### GIVEN RECORDS
◇ ◇ ◇ ◇ ◇ ◇ ◇

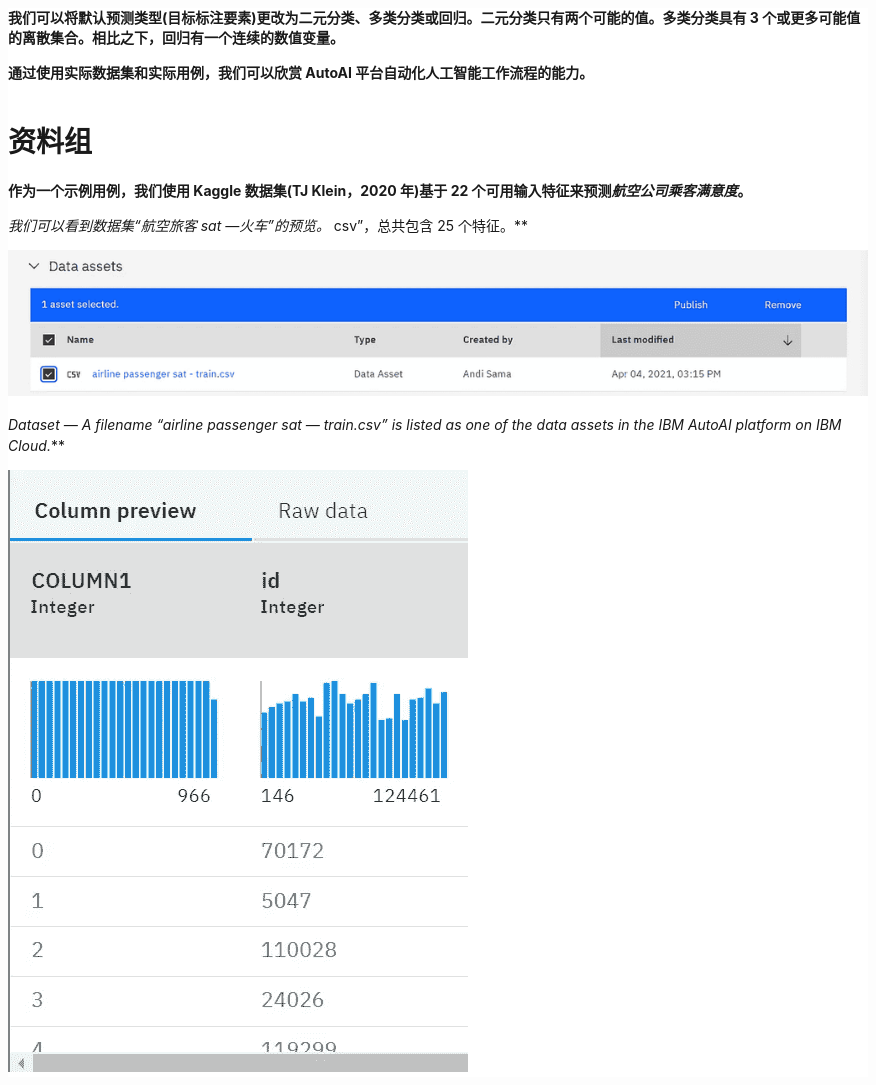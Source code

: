 **我们可以将默认预测类型(目标标注要素)更改为二元分类、多类分类或回归。二元分类只有两个可能的值。多类分类具有 3 个或更多可能值的离散集合。相比之下，回归有一个连续的数值变量。**

**通过使用实际数据集和实际用例，我们可以欣赏 AutoAI 平台自动化人工智能工作流程的能力。**

# **资料组**

**作为一个示例用例，我们使用 Kaggle 数据集(TJ Klein，2020 年)基于 22 个可用输入特征来预测*航空公司乘客满意度*。**

**我们可以看到数据集“航空旅客 sat —火车*”的预览。* csv”，总共包含 25 个特征。**

**![](img/3d642e80dc6f51ec097d47c1b79d477a.png)**

**Dataset — A filename “airline passenger sat — train*.csv” is listed as one of the data assets in the IBM AutoAI platform on IBM Cloud.***

**![](img/3ee32042a163ffa1327d87f2757b229f.png)**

◇ ◇ ◇ ◇ ◇ ◇ ◇

### PROBLEM DETAILS
All that should be returned is the run of lines from the one with "on IBM Cloud.***" to the last line of the material above, copied exactly.

### RESPONSE
**Dataset — A filename “airline passenger sat — train*.csv” is listed as one of the data assets in the IBM AutoAI platform on IBM Cloud.***

**![](img/3ee32042a163ffa1327d87f2757b229f.png)**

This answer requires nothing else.